PROBLEM TO SOLVE: Would you copy all lines in the data that contain the word "voor"?
━━━ DATA RECORDS
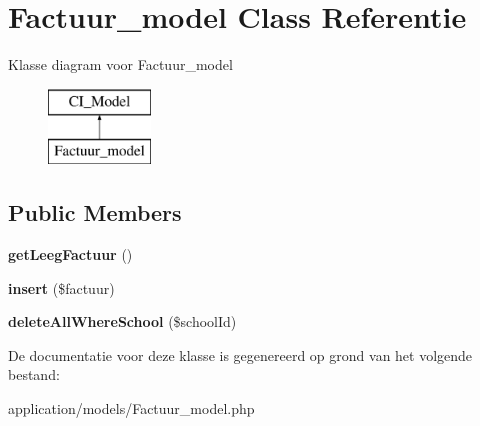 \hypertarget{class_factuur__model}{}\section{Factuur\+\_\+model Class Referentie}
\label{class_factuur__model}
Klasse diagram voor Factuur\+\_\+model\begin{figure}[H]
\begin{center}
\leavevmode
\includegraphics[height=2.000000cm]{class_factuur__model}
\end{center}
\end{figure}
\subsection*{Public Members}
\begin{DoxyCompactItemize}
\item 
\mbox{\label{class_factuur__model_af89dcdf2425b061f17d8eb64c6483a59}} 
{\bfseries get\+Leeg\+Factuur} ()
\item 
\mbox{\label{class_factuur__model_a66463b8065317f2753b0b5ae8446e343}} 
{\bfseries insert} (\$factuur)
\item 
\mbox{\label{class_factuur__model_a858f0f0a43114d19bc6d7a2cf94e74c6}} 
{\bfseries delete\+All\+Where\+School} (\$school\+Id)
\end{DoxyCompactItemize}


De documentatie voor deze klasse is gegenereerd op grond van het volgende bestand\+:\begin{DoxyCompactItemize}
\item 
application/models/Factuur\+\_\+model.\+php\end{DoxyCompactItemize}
━━━━━━
━━━ DATA RECORDS
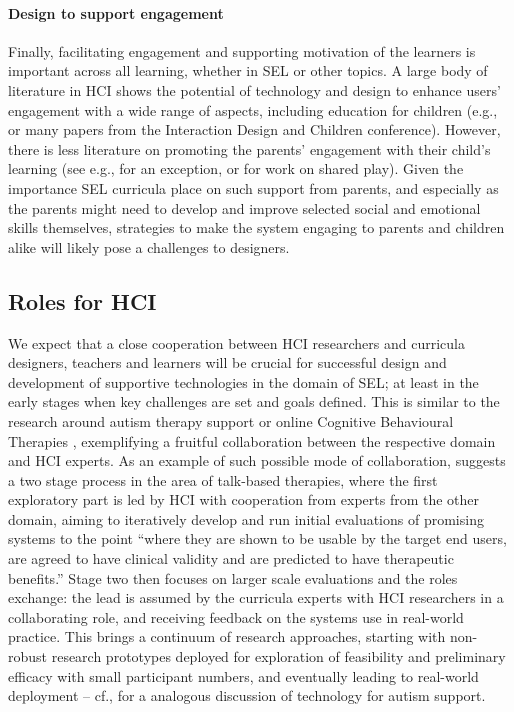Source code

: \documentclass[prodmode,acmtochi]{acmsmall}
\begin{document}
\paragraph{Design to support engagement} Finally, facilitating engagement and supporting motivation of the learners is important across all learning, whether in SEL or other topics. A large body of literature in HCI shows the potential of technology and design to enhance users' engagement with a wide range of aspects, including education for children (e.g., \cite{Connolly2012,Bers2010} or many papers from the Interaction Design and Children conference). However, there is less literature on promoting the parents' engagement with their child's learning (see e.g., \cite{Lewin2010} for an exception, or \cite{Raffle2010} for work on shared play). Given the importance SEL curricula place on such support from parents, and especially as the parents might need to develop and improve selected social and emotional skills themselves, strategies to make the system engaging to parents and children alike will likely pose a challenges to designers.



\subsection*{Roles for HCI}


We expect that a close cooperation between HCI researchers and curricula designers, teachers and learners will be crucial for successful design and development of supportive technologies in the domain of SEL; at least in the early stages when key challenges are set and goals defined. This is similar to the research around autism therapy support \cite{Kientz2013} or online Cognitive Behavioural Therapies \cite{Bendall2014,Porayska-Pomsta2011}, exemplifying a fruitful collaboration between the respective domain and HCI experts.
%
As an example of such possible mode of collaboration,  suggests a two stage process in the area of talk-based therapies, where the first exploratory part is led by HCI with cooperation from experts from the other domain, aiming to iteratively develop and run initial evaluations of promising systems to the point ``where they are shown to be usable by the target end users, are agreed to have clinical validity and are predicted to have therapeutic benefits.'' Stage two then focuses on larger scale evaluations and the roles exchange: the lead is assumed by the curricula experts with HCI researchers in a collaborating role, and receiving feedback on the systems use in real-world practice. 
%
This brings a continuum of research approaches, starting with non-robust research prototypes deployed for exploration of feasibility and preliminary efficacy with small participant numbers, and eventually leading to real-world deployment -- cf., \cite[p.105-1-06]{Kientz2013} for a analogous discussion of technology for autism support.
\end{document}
━━━━━━
RESPONSE BELOW:
Klasse diagram voor Factuur\+\_\+model\begin{figure}[H]
De documentatie voor deze klasse is gegenereerd op grond van het volgende bestand\+:\begin{DoxyCompactItemize}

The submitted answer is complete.